» Exercise details:
Look through the lines below, find those with the word "orders", and copy them.

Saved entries
== Segment start ==
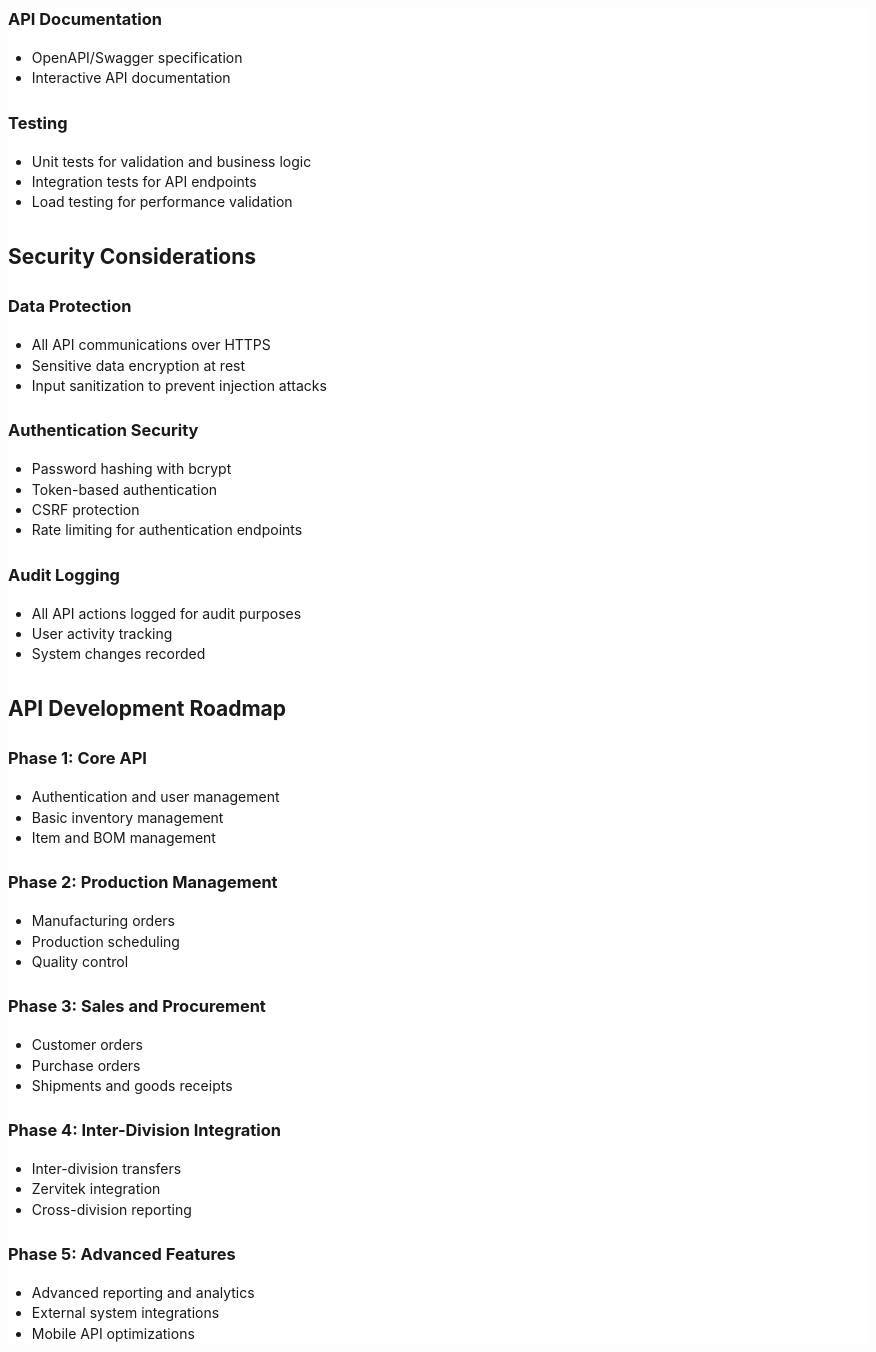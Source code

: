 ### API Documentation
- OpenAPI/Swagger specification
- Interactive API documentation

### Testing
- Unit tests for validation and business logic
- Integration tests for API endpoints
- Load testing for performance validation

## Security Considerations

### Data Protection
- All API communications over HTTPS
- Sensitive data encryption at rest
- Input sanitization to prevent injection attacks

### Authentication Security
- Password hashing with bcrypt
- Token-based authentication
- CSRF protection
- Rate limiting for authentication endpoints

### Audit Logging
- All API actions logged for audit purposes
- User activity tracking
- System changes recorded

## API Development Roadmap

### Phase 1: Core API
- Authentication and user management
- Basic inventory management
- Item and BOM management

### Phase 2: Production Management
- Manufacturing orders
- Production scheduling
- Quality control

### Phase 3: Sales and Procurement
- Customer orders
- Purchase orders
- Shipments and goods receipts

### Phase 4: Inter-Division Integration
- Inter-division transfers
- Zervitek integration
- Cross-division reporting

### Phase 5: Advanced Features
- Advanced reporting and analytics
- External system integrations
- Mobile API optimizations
== Segment end ==
» Expected answer:
- Manufacturing orders
- Customer orders
- Purchase orders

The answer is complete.